2. Analysis. Once the amount of manure to be applied has been established, determine what’s in the manure. An analysis is the best way to determine its fertilizer value. Proper sampling is critical to accurately reflect the nutrient content. When sampling solid manure, use a push-probe, auger or spade to obtain a representative sample from several locations throughout a manure pile or pack. If the manure is being loaded for spreading, a sample can be obtained by subsampling several spreader loads.

For liquid manure, thoroughly agitate the contents of the storage facility before sampling. It’s best to take a composite sample from five to ten loads. The subsamples should be thoroughly mixed and submitted as one sample.

Submitting a sample to the laboratory is as easy as placing the liquid or solid samples in a pint-size, screw-top plastic container filled to three-quarter capacity. It should be frozen immediately. Solid samples may also be placed in a good-quality freezer bag, but most laboratories have sample kits available. Check with a laboratory or fertilizer supplier first to order supplies. Keep manure samples frozen until shipped or delivered to the laboratory. Mail samples early in the week and avoid mailing over holidays and weekends.

Most standard manure analysis involves moisture, total nitrogen, phosphorus, potassium and sulfur. A comprehensive analysis will likely include the standard analysis specifications plus nitrate, ammonium, organic nitrogen, and pH. Those values are expressed in either pounds per ton or pounds per 1,000 gallons. They’re multiplied by the application rate to determine the amount of nutrients applied.

3. Placement The key to safe and effective manure application is applying it in the right place at the right time. Many states laws indicate where and when manure may be applied. Even if one's operation doesn’t have a nutrient-management plan, it’s in one's own best interest to follow the rules.

The rules exist to limit the amount of manure lost to the environment. Nutrients generally shouldn’t be applied during elevated runoff-risk periods. The upper Midwest’s avoidance window is generally in February and March when snow is melting and precipitation increases.

Surface-water-quality-management areas should also be spared from winter applications.
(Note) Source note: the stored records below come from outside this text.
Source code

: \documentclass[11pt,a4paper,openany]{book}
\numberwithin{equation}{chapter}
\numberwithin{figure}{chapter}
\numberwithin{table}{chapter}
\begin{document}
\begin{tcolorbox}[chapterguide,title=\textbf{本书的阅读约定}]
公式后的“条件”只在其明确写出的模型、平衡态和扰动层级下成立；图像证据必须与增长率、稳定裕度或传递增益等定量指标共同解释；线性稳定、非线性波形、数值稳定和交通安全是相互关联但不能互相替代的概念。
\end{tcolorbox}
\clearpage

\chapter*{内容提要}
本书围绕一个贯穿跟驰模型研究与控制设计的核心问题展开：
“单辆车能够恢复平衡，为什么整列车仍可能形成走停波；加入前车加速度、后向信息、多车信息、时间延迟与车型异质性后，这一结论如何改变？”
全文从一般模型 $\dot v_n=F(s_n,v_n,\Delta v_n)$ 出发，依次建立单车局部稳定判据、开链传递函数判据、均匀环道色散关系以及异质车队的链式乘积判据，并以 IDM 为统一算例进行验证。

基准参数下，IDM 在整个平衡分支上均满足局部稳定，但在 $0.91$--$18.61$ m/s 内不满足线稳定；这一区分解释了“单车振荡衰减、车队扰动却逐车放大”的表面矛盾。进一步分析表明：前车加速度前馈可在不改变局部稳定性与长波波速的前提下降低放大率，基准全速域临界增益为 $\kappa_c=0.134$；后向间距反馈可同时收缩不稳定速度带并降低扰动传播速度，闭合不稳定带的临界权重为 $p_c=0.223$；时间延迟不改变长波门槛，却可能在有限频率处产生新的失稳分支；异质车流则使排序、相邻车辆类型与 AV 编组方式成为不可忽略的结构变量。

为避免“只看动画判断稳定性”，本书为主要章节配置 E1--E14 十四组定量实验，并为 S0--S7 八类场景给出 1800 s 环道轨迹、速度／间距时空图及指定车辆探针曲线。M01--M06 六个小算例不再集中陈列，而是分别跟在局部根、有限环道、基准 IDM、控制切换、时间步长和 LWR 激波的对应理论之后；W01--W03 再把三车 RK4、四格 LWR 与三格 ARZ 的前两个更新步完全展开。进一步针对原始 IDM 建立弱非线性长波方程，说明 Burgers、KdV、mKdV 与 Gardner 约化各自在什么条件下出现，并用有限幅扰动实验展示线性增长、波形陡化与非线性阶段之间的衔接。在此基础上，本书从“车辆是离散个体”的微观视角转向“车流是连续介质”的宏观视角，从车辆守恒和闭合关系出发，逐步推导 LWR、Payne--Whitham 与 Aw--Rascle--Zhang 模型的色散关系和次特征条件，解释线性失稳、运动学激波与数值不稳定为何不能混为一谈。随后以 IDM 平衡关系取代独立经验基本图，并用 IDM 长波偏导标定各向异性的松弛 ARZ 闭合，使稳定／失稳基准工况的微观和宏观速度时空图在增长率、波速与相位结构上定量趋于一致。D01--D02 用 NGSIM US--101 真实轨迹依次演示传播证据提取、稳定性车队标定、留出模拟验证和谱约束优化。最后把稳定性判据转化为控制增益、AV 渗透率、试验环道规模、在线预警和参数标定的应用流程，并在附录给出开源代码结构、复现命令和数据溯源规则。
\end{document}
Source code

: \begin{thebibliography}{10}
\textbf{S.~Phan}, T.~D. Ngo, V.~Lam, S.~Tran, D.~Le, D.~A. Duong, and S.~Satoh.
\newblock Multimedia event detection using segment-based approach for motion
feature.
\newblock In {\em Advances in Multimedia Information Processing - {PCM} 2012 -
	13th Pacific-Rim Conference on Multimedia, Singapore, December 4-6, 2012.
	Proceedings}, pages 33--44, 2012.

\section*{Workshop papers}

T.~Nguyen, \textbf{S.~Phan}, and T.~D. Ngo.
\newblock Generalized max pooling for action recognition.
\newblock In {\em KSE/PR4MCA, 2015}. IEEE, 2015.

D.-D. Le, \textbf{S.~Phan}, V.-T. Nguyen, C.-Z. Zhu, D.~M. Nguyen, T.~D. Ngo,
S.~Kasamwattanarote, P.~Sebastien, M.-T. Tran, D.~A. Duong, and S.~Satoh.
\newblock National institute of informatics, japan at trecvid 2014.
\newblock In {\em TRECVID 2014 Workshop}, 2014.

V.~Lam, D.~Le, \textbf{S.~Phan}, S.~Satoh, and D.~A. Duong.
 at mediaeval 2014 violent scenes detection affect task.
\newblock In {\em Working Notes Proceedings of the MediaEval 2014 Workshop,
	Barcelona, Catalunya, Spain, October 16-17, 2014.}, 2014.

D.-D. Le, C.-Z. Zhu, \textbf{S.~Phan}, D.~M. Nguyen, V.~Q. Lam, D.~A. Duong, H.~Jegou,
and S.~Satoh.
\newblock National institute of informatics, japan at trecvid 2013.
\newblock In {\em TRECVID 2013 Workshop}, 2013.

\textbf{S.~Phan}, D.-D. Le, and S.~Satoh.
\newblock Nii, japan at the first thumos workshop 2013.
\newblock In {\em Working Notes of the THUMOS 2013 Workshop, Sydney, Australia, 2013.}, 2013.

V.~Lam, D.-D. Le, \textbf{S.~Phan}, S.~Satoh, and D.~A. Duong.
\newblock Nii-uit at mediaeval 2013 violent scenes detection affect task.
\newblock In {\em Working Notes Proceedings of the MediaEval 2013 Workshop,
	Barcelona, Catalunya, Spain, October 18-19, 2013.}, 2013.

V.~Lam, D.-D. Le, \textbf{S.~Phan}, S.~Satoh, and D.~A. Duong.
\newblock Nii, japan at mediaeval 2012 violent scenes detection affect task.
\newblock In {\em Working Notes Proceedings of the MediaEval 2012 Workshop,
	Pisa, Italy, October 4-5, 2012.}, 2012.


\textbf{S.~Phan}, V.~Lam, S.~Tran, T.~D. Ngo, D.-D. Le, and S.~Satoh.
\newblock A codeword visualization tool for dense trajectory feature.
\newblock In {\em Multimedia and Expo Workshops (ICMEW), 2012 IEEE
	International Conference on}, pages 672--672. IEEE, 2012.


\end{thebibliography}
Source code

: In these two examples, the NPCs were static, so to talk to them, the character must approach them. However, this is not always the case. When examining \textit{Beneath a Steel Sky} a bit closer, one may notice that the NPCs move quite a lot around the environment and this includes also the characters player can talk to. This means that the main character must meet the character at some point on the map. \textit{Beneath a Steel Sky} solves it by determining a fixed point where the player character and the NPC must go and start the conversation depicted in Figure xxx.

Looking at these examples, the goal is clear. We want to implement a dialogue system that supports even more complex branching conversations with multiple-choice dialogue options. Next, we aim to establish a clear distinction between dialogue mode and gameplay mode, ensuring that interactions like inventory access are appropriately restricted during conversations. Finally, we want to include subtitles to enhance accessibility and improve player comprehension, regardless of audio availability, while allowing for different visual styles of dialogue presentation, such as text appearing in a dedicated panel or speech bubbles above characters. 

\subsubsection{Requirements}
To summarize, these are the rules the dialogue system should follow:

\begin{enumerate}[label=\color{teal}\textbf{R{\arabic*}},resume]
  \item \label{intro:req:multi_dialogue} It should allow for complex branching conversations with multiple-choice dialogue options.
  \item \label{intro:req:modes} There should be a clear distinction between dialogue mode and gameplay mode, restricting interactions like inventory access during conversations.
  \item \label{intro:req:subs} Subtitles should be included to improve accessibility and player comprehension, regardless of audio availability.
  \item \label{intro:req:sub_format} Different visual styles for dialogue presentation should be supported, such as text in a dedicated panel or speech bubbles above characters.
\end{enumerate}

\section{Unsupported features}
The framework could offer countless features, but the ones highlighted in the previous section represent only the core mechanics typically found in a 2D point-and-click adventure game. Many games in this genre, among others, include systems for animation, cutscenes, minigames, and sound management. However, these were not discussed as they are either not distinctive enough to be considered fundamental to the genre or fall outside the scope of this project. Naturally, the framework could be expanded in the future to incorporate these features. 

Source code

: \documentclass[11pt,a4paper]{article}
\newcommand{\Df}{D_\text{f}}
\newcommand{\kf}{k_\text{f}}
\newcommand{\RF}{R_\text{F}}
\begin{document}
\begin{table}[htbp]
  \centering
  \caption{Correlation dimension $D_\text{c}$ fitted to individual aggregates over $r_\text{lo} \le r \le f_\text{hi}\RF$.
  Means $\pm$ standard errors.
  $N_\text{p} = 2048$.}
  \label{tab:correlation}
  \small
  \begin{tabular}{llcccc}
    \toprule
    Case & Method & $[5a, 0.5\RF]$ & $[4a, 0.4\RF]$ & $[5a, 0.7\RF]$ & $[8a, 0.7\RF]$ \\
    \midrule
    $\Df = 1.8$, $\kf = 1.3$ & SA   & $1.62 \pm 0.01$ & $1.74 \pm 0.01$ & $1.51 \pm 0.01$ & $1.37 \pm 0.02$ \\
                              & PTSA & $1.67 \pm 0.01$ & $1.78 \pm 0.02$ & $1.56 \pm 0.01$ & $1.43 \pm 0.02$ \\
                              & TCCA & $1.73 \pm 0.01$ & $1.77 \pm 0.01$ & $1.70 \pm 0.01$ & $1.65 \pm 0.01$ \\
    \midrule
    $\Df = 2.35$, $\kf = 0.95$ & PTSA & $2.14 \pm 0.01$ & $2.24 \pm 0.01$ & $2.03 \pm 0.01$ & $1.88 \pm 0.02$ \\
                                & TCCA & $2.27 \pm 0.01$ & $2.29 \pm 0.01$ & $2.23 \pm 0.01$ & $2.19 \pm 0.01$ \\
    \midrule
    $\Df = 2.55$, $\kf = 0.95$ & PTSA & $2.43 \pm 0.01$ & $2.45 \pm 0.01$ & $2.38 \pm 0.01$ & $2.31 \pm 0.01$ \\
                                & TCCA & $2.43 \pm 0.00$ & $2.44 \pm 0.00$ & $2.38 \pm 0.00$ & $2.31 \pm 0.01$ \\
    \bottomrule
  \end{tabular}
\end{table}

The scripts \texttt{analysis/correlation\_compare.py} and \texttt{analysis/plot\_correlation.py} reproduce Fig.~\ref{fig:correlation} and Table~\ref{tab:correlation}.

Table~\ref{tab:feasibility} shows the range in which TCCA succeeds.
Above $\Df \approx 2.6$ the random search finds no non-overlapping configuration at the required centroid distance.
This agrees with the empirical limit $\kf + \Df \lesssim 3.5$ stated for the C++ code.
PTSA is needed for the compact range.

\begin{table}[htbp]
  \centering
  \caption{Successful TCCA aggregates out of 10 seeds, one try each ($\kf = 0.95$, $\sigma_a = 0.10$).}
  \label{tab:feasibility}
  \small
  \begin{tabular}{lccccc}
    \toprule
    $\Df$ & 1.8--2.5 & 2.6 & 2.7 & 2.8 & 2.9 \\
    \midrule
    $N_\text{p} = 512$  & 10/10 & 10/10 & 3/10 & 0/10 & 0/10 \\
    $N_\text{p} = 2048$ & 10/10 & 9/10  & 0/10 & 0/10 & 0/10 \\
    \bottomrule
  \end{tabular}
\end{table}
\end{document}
Those are areas within 1,000 feet of a lake or pond or 300 feet away from a stream. Areas close to water create a greater risk of runoff directly into a waterbody.

Soil type is the final factor to consider when applying manure. Soils that have high permeability or are seasonally wet are best reserved for spring-manure application. Since those applications occur near to the crop-use timeline, the risk of loss is reduced. For more information on recommended application rates and timing, refer to your state’s nutrient or manure-application standards.

With just a few simple, yet effective strategies, livestock producers can make the most of their manure. Fine-tuned approaches to application will allow for better use of the valuable fertilizer that’s supplied via manure. By knowing how much, what and where to spread manure, producers can make the most of applications in years with both tight and wider margins.